Las Vegas Review-Journal (Sunday)
Pope braves rain-soaked roads for Romanian Mass
Francis calls for unity in multicultural nation
MIERCUREA CIUC, Romania — Pope Francis braved a rain-soaked, twisting drive through the mountains of Transylvania on Saturday to visit Romania’s most famous shrine, urging Romanian and ethnic Hungarian faithful to work together for their future.
Storms forced Francis to change his travel plans and add in a threehour car ride through the Carpathian mountains that he had planned to traverse via helicopter. The steady rains doused the estimated 80,000-100,000 people who gathered for the Mass at the Sumuleu Ciuc shrine, which is dedicated to the Virgin Mary.
In his homily, Francis praised the multicultural and multilingual tapestry that makes up Romania and urged its people to put aside past divisions for the sake of “journeying together.”

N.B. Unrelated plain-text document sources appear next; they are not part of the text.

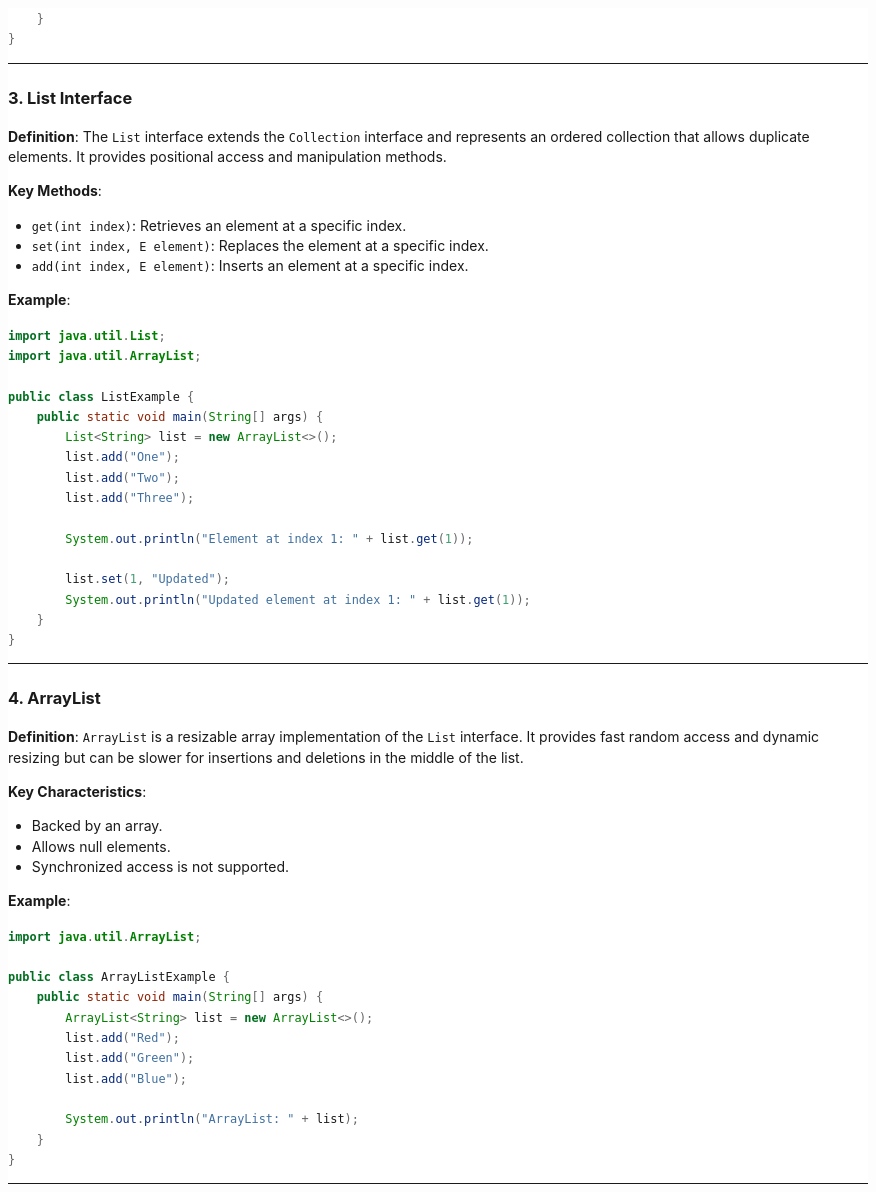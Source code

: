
 ```java
    }
}
```

---

### 3. **List Interface**

**Definition**: The `List` interface extends the `Collection` interface and represents an ordered collection that allows duplicate elements. It provides positional access and manipulation methods.

**Key Methods**:
- `get(int index)`: Retrieves an element at a specific index.
- `set(int index, E element)`: Replaces the element at a specific index.
- `add(int index, E element)`: Inserts an element at a specific index.

**Example**:
```java
import java.util.List;
import java.util.ArrayList;

public class ListExample {
    public static void main(String[] args) {
        List<String> list = new ArrayList<>();
        list.add("One");
        list.add("Two");
        list.add("Three");

        System.out.println("Element at index 1: " + list.get(1));

        list.set(1, "Updated");
        System.out.println("Updated element at index 1: " + list.get(1));
    }
}
```

---

### 4. **ArrayList**

**Definition**: `ArrayList` is a resizable array implementation of the `List` interface. It provides fast random access and dynamic resizing but can be slower for insertions and deletions in the middle of the list.

**Key Characteristics**:
- Backed by an array.
- Allows null elements.
- Synchronized access is not supported.

**Example**:
```java
import java.util.ArrayList;

public class ArrayListExample {
    public static void main(String[] args) {
        ArrayList<String> list = new ArrayList<>();
        list.add("Red");
        list.add("Green");
        list.add("Blue");

        System.out.println("ArrayList: " + list);
    }
}
```

---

The rights of around 1.2 million ethnic Hungarians who live in Romania have been at the center of political disputes between the two countries for decades. Hungary lost Transylvania in the peace treaties after World War I, yet the region remains heavily Hungarian in both culture and language.
Those tensions are often reflected in the uneasy relationship between the predominantly Hungarian Roman Catholic community and the Romanian-speaking Greek-Catholic communities. The two rites make up Romania’s Catholic minority in the overwhelmingly Orthodox country.
“Complicated and sorrow-filled situations from the past must not be forgotten or denied, yet neither must they be an obstacle or an excuse standing in the way of our desire to live together as brothers and sisters,” Francis said.